Hasbro Inc posted earnings that topped analysts’ estimates as toys based on Frozen 2 and Star Wars helped it overcome the fallout from President Donald Trump’s trade war with China. The shares jumped in early trading.
Excluding some items, profit of US$1.24 a share far outpaced the US$0.88 average projection. Revenue rose three per cent to US$1.43 billion, the Pawtucket, Rhode Island-based toymaker said Tuesday. That was shy of estimates for US$1.44 billion.
Hasbro has bounced back after the threat of tariffs weighed on the third quarter, disrupting the company’s supply chain and leading some retailers to cancel shipments. It has been working to diversify its supply chain to reduce its reliance on sourcing in China.
On an earnings call with analysts Tuesday, Chief Financial Officer Deborah Thomas said the coronavirus has disrupted Hasbro’s supply chain and commercial operations in China. She said the impact on its business to date is small, though it’s difficult now to quantify the potential magnitude.
Shares of Hasbro rose as much as 9.3 per cent in premarket trading before paring some of the gains. The stock had dropped 4.5 per cent this year through Monday’s close after advancing 30 per cent last year.

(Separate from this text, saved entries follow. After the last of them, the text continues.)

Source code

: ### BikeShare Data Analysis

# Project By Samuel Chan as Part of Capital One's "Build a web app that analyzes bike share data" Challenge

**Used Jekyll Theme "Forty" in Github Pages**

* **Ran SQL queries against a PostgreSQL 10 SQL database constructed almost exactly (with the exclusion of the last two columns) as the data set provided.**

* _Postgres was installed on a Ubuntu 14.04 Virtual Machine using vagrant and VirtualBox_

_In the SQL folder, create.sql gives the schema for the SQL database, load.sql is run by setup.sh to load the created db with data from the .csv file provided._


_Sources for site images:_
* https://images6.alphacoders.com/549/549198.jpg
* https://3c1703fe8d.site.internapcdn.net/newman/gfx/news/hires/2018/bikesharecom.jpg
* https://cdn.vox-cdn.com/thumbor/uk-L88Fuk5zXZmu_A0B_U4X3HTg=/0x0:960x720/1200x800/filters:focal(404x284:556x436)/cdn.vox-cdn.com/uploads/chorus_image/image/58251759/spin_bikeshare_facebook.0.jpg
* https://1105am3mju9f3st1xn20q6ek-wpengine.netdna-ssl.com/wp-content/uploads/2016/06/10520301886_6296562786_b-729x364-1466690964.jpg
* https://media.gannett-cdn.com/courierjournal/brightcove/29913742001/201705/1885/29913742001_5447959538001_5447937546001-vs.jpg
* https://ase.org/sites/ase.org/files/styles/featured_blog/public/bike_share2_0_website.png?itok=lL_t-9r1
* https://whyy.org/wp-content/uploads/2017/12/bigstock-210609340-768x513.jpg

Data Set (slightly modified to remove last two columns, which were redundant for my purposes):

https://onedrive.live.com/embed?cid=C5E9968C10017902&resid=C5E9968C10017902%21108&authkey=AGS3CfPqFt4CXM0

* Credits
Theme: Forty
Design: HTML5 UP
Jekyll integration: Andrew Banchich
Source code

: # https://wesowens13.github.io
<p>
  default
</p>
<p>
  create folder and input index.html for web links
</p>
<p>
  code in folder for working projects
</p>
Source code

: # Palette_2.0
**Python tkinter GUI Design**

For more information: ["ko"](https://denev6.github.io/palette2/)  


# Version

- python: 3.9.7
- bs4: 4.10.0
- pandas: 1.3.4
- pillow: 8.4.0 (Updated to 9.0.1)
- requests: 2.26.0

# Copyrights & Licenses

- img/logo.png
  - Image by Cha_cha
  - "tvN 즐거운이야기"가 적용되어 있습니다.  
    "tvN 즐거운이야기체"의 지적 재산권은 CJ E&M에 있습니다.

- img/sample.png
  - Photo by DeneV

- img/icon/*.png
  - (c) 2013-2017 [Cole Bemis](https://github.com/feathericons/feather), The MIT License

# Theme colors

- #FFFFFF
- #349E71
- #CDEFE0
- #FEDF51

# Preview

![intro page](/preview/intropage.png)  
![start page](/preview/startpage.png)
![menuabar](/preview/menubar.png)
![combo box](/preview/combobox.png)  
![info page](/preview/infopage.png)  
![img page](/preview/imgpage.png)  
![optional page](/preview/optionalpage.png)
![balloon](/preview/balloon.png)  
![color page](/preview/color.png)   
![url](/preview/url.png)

Revenue in the entertainment, licensing and digital segment rose 22 per cent last year. Hasbro recently completed a US$4 billion, all-cash purchase of British production and distribution company Entertainment One Ltd, giving it access to new content with brands like Peppa Pig and PJ Masks.
Magic: The Gathering Arena and the Transformers: Bumblebee film helped drive entertainment and licensing revenue. Analysts forecast Hasbro bested its rival Mattel Inc over the holiday season, with a strong showing from Frozen and Star Wars-branded products.